居飛車穴熊に押されていた振り飛車党に対して、藤井システムという戦法を提示してくれた藤井さんは救世主だったし、その独創性に強くひかれた。
これに対して、羽生さんは、タイトルを取りまくるが、新戦法を編み出すことはなかった。その意味で、独創性に欠けるように思えたし、法律の世界で専門化の必要性が叫ばれる中、自分も専門家の途を模索する過程であったため、オールラウンド・プレイヤーである羽生さんに対しては、複雑な思いがあった。
しかし、ここ数年、一連の羽生本を読んで、考えが変わった。羽生さんは、新戦法を生み出せないのではなく、将棋そのものの本質を見極めるという途(勝ち負けを超えて!)を選んだ結果、次々と現れる新戦法を自家薬籠のものとして、その成果をタイトル戦で試しているらしいことが分かった。
この志の高さには敬服する他ない。
他方、藤井さんは、矢倉も指すようになった。翻ってみれば、藤井システム自体、常に縦からの攻めをにらんでいるから、その発想は矢倉戦法から来ていると思う。つまり、振り飛車に革命をもたらした藤井システムは矢倉から生まれている訳だ。藤井システムの真の独創性は、矢倉の発想を振り飛車に持ち込んだことになると思う。このように考えて、僕も、最近は矢倉を勉強しているし、天敵の居飛車穴熊の本まで買ってしまった(自分の気風からはほど遠い森内本も)。
以上の考察は、最近の僕の仕事に対するスタンスにも影響を与えている。僕は、理系なので、もともと特許弁護士になりたっかたし、現になっている。しかし、最初の事務所が、いわゆる知財専門の事務所ではなく、普通の渉外事務所だったので、通常の企業法務も扱ったし、経済学部出身ということもあり、ファイナンス法(証券化・流動化、信託、金商法)も専門分野の一つとするようになった。
その後は、事務所移籍のたびに、知財に集中する時期、ファイナンス法に集中する時期、があった。スクイーズアウトとTOBに集中した時期もあった。
そして、現在は、岩井克人先生の影響もあり、会社法にも関心を持っている。経済学部出身者の眼から見れば、従来の会社法の実務家の議論は、経済学的視点に欠けているようにみえるし、法と経済学からのアプローチも未だ十分ではなく、他方、理系の視点でみると、膨大な条文数の会社法は、コンピュータのプログラムとの類似性があり、バグ直しの衝動にかられる。これらの意味から会社法にも僕が貢献できる部分もあると考えている。

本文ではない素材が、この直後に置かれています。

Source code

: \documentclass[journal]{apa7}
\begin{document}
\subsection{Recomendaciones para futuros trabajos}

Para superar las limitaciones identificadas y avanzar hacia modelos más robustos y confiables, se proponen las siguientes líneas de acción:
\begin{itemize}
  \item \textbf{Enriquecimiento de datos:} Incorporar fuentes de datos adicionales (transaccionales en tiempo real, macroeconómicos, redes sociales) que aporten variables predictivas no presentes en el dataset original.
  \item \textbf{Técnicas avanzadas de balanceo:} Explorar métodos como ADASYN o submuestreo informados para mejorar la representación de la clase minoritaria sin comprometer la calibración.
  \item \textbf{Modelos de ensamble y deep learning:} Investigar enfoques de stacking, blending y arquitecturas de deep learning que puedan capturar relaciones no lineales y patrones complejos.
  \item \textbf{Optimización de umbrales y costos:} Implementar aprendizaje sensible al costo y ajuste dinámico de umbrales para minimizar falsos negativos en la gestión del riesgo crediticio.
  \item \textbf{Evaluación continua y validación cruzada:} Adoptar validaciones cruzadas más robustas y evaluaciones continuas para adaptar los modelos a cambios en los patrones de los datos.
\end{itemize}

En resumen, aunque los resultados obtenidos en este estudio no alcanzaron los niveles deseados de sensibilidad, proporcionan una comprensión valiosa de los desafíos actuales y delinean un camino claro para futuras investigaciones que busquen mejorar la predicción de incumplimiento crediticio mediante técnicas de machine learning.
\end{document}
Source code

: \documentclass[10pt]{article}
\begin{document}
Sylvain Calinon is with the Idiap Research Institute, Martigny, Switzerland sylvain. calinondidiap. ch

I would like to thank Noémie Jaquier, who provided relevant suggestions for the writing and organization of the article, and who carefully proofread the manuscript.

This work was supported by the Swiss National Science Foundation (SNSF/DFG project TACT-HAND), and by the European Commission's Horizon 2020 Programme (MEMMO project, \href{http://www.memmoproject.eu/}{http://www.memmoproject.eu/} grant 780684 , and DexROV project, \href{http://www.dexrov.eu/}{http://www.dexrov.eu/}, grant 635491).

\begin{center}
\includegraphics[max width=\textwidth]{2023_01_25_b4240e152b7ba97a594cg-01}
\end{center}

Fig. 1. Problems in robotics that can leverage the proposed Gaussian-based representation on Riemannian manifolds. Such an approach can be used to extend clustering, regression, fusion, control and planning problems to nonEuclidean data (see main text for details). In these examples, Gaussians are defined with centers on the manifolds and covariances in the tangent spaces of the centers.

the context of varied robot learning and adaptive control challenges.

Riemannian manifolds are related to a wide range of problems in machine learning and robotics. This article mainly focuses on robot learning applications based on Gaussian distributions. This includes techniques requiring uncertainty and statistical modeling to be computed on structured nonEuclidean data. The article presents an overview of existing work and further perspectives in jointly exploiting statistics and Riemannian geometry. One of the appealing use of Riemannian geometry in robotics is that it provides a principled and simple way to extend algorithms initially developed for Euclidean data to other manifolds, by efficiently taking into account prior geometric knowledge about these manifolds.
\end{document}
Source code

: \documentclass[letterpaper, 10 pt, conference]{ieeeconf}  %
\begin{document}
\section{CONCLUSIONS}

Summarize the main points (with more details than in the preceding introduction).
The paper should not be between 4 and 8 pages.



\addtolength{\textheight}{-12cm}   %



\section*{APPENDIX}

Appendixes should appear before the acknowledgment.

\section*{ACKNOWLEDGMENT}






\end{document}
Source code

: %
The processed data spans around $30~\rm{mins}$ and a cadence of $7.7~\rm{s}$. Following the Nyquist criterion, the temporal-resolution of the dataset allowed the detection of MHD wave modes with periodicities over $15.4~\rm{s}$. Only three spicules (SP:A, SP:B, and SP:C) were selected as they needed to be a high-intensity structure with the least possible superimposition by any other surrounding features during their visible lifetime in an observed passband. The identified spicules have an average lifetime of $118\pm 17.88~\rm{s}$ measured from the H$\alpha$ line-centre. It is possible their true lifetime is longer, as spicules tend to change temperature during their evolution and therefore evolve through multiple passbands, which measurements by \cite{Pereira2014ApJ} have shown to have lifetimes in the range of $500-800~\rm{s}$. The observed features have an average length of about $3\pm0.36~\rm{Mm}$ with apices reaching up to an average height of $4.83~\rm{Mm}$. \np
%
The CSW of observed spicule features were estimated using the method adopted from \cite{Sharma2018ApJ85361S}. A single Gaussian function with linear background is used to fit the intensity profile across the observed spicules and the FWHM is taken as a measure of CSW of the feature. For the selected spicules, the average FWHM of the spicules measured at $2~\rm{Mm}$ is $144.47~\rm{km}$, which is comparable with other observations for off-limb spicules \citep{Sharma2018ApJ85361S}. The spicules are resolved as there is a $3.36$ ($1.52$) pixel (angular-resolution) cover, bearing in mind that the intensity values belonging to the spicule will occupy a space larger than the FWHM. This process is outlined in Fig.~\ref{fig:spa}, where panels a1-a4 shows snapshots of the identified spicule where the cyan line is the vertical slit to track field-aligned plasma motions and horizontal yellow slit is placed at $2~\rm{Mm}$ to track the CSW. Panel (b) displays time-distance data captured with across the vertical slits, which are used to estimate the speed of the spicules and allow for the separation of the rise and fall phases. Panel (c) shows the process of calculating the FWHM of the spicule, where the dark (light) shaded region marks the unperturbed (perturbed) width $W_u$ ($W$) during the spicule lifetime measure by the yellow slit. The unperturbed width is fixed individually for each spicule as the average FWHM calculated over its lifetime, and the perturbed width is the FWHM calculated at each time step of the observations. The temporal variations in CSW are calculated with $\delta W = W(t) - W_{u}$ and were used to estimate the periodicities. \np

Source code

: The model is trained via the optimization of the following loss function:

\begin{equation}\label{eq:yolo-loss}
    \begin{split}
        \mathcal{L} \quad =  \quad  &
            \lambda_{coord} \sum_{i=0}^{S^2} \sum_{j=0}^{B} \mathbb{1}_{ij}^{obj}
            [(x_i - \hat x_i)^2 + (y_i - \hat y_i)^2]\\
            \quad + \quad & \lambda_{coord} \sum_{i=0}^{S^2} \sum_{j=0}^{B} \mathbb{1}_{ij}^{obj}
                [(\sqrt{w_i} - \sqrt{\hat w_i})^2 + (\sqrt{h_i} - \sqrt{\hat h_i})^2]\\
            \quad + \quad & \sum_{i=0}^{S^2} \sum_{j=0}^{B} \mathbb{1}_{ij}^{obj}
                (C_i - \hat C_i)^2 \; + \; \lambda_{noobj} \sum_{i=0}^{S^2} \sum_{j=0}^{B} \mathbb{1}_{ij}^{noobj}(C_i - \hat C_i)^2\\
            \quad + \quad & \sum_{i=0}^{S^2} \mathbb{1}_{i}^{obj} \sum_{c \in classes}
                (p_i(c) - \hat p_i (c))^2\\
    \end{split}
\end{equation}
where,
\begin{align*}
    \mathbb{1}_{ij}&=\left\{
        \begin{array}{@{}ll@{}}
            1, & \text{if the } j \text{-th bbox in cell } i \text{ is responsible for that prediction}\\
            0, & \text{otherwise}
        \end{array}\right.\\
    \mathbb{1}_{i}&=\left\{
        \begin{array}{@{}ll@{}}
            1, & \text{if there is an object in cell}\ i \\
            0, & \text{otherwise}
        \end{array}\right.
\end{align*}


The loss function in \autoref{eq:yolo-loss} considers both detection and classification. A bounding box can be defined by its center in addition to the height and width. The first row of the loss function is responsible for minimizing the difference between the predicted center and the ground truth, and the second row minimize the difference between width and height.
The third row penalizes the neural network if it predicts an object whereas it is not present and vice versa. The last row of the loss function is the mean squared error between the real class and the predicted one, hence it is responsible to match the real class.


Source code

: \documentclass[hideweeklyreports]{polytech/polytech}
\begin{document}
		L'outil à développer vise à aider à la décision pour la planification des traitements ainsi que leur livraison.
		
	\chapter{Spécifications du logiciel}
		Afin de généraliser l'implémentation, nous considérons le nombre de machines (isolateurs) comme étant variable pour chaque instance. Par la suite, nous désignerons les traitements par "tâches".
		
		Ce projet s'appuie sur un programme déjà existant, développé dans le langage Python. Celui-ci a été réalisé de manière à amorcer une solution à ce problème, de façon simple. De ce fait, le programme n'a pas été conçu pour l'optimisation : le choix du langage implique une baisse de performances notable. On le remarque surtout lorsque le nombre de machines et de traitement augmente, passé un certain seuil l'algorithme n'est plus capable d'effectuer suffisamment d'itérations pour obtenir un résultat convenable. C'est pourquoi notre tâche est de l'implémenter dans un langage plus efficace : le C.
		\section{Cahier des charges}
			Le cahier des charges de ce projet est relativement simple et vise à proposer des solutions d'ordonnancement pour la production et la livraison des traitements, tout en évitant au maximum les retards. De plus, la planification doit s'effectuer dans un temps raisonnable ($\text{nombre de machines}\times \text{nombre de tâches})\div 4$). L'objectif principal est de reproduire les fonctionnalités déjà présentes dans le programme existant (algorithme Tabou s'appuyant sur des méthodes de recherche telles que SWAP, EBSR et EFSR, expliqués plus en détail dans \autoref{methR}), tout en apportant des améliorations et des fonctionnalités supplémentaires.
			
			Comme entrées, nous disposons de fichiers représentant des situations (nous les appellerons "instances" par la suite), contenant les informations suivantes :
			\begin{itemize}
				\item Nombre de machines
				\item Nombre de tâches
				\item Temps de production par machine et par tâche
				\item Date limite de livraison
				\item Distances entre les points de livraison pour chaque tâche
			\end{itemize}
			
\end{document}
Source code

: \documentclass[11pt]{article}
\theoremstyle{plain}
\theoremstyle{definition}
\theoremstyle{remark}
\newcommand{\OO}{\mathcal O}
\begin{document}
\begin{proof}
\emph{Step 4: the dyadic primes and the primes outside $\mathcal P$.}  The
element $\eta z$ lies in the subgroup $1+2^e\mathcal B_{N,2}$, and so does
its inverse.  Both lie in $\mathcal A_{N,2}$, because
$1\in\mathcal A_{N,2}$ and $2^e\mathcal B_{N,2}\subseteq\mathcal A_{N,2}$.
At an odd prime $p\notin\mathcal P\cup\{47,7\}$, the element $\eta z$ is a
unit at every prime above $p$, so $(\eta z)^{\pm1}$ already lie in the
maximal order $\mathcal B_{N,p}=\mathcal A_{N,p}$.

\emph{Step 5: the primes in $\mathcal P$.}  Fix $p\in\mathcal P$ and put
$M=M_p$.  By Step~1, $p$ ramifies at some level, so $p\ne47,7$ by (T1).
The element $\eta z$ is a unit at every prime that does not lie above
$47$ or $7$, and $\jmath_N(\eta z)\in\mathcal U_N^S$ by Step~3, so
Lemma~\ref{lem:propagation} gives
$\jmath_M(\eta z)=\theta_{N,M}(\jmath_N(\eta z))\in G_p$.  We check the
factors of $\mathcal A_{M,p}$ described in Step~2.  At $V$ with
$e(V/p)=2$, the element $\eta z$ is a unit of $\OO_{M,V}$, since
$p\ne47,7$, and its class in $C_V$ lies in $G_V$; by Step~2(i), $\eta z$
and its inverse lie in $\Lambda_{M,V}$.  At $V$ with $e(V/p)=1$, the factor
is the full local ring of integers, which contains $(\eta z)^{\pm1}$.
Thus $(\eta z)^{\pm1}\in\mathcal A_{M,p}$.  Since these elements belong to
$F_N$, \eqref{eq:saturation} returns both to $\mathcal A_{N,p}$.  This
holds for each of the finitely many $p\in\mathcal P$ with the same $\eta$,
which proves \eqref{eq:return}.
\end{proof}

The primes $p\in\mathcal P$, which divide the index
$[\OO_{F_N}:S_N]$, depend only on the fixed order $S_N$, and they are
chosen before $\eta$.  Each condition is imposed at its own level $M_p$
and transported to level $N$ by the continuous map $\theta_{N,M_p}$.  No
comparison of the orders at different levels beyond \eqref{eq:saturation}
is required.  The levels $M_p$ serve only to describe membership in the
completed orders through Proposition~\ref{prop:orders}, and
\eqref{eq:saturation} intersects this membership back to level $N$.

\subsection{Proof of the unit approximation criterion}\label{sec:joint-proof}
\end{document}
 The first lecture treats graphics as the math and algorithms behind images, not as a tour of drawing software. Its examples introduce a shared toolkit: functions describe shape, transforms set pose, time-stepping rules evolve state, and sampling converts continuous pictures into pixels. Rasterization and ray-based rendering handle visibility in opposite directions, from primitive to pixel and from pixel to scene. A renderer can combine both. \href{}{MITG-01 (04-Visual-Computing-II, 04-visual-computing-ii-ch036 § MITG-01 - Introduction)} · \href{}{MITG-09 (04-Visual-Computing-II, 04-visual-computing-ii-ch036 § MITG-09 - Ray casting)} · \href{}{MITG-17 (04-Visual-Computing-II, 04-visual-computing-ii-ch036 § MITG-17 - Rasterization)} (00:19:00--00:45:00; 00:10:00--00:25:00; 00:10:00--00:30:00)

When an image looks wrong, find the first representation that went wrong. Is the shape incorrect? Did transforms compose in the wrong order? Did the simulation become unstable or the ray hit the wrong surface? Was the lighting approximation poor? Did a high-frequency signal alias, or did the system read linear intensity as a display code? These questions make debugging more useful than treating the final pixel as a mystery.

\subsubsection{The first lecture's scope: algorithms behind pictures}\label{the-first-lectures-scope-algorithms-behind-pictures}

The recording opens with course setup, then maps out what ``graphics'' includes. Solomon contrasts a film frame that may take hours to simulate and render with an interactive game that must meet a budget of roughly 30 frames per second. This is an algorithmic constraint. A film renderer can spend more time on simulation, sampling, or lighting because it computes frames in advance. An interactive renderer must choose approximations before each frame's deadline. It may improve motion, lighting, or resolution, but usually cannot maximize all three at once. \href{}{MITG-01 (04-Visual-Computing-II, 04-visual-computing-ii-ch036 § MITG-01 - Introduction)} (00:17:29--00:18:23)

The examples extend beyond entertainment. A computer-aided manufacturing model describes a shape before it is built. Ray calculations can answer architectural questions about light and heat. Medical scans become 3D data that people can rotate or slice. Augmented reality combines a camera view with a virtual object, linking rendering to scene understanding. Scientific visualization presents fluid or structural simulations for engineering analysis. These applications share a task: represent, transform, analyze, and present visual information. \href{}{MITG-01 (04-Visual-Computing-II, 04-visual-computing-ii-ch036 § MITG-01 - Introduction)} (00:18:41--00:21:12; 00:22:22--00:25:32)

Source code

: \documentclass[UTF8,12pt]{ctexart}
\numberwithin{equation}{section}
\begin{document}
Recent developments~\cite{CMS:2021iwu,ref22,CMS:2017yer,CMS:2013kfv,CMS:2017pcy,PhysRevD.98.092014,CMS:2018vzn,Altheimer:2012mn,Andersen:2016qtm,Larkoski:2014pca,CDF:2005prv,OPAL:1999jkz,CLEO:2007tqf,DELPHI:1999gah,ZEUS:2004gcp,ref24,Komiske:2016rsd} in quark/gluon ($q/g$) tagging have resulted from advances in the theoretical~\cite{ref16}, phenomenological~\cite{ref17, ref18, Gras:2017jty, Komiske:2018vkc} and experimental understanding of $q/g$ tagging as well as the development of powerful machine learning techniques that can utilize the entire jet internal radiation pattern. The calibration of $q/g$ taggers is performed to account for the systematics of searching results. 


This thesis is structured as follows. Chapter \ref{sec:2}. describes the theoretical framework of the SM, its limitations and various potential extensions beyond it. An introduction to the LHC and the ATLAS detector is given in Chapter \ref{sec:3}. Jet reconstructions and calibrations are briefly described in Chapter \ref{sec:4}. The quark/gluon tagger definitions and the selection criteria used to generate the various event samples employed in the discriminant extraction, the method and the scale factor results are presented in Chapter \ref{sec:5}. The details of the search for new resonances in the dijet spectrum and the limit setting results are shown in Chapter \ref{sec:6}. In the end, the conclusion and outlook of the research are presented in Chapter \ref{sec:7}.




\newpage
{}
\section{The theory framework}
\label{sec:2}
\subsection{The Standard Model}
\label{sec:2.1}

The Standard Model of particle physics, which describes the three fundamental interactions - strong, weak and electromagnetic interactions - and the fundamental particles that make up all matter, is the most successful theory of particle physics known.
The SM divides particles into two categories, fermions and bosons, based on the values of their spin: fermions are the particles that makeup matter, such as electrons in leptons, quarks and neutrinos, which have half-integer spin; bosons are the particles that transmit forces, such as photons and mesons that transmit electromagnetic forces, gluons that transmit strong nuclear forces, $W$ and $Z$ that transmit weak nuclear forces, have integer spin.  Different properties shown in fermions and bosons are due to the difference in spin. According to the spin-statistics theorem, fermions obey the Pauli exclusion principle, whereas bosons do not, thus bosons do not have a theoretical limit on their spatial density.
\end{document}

そして、ファイナンス法や会社法の研究は、知財の研究にも影響を与えている。たとえば、職務発明の対価訴訟に、会社法の経営判断の原則を取り込んだ解釈論・立法論を検討中である。およそ、法律は、どの分野でも共通性があるものだ。将棋と同じである。
僕は羽生さんほどの天才ではないので、藤井さん(もちろん藤井さんほどの天才ではないが、凡ミスをするところは似ている。)のスタンスを目指している。しかし、幸い、法律家の職業寿命は長いので、将来的には、羽生さんの領域を目指したい。志は高く持たねば、人生、つまらない。